Rabu pagi pekan lalu, Putu berpidato dalam rangka penganugerahan doctor honoris causa bidang teater dari ISI kepadanya. Tim promotor dalam sidang senat terbuka ISI menyebutkan karya-karya Putu tidak hanya dikenal di Indonesia, tapi juga mancanegara. Ia berkontribusi bagi pengembangan ilmu dan seni, khususnya teater. "Saya bukan peneliti. Saya hanya seorang pemimpi, merenung saja," ujar Putu.
Putu menulis "Tradisi Baru" sejak 2016, saat ia diberi tahu panitia penganugerahan gelar doctor honoris causa. Ia menulis menggunakan jempol kanannya di telepon seluler. Dalam lima tahun terakhir, Putu memang mengandalkan jempolnya untuk menulis di ponsel setelah stroke menderanya. "Tradisi Baru" kemudian diterbitkan menjadi buku oleh Teater Mandiri, teater yang dia dirikan.

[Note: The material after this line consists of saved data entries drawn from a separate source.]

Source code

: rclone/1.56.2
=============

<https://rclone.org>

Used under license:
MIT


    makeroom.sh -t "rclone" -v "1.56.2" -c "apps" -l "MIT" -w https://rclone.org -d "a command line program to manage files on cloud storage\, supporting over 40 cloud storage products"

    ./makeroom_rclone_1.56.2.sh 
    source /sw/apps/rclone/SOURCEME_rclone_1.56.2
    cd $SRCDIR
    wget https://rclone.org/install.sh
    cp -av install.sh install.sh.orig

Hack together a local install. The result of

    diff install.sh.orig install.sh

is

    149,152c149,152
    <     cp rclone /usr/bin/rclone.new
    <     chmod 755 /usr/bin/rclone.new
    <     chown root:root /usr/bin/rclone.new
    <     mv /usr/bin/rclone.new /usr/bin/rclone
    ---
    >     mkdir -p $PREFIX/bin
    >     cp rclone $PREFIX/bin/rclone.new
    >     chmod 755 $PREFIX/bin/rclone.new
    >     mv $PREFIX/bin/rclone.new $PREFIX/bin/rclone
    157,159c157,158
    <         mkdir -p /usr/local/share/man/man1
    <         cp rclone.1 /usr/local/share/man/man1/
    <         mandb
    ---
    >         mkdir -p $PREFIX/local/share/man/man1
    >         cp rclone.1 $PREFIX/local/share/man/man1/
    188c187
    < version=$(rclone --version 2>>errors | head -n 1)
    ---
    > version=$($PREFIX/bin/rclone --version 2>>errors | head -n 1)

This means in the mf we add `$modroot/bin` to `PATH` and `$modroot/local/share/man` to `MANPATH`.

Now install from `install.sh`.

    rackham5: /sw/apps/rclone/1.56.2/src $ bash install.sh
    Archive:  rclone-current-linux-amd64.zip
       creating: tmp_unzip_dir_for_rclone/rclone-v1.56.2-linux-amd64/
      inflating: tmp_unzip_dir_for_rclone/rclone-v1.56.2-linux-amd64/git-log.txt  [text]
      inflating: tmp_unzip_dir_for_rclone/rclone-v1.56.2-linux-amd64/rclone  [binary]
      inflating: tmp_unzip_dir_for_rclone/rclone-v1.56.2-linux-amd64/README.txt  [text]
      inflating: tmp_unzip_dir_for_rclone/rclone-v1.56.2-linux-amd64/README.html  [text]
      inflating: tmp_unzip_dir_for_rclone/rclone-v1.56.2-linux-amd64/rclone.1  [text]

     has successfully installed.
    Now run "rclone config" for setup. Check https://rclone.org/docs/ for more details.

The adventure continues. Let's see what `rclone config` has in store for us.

Putu mengatakan "Tradisi Baru" merupakan upaya menafsirkan ulang tradisi dan kejadian di sekitar manusia. Nilai-nilai yang baik dalam tradisi dipakai dan yang buruk disisihkan. Tradisi muncul bukan sebagai sesuatu yang kuno, melainkan kekuatan yang relevan dipakai saat ini. Ia mengajak orang untuk tak minder terhadap teater tradisi atas teater Barat. Tapi tak perlu juga mengagung-agungkan teater tradisi. "Semuanya setara. Semuanya agung," katanya.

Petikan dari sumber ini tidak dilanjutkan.